Online access to archived pages on the Internet Archive uncertain for researchers

By Jasmine Bala for the Local News Conference

The disappearance of archived pages from the Internet Archive poses a threat to research and the preservation of news as the first draft of history, researchers heard recently during a Ryerson University conference on the state of local news.

The Internet Archive is a non-profit digital library with collections of books, movies, music and archived web pages from across the world. Its most popular feature is the Wayback Machine, which allows researchers to save webpages and search through their database of archived pages. Some pages that may have been previously accessible, however, have disappeared.

“If you are a site owner and you ask for something not to be displayed in the Wayback Machine that has been captured via automatic global scale crawling, then it will not be accessible,” Internet Archive’s web archiving director Jefferson Bailey said during a June 3 panel presentation hosted by the Ryerson School of Journalism.

Under copyright laws, he said, the Internet Archive team is legally required to make these pages unavailable to users upon the request of the page owner.

The two-day conference brought together about 100 journalists, educators and scholars. Bailey was featured on a panel organized by the News Measures Research Project, a major research initiative led by Duke University’s Philip Napoli. The project’s goal is to identify the factors that play a role in determining the health of local journalism in different communities.

Carrie Buchanan, a journalism professor from John Carroll University in Ohio who attended the panel, said she has discovered that archived pages she was counting on as part of her research on three hyperlocal news sources in Cleveland, Ohio have vanished from the Wayback Machine.

Buchanan noted, for example, that archived pages published by the Cleveland Heights Patch prior to 2014 have now disappeared.

In the case of Canada, the ability of site owners to remove archived pages presents problems on a larger scale with companies like Postmedia, she added.

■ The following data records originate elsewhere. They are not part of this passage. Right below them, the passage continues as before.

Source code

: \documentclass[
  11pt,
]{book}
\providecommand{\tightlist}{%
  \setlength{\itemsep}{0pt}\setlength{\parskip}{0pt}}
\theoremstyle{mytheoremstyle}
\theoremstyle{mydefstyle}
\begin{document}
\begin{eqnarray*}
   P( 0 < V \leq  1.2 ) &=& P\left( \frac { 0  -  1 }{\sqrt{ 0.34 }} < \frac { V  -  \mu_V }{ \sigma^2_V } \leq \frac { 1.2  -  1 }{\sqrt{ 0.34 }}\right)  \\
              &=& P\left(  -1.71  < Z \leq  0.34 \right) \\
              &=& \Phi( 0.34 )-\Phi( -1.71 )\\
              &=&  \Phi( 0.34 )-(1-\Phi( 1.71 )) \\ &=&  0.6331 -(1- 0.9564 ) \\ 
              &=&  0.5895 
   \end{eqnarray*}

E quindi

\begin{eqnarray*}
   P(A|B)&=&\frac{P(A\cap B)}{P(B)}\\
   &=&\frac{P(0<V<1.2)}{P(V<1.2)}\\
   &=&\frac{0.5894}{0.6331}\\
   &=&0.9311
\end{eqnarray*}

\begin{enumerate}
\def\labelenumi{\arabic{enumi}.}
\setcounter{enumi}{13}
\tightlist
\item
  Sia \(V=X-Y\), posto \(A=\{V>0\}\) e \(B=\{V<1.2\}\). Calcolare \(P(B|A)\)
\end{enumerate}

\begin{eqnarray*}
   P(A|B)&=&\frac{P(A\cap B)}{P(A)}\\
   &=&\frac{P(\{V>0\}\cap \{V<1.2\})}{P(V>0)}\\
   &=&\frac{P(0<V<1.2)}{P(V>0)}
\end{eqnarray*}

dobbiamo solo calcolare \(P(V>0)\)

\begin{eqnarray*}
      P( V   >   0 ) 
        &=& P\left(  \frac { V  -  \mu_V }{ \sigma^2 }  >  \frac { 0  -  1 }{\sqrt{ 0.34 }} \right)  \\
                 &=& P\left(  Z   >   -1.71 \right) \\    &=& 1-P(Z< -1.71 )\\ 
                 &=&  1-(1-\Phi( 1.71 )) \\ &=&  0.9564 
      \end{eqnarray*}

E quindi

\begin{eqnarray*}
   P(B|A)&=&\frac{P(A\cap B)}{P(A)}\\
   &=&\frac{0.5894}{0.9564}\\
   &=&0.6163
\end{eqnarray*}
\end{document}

“Somebody might attempt to take all of the old versions of Postmedia out of the Internet Archive…I think it’s a significant issue,” she said. “If this stuff is a public trust, maybe there needs to be some kind of movement to keep news in the public domain even though it’s privately owned.”

“It’s really not good when you think about how much of Canada’s history is in those old newspapers,” she said in an interview during the conference.

“Maybe all of that public material that was previously in the public domain could be removed, even from the Internet Archive. And that really scares me.”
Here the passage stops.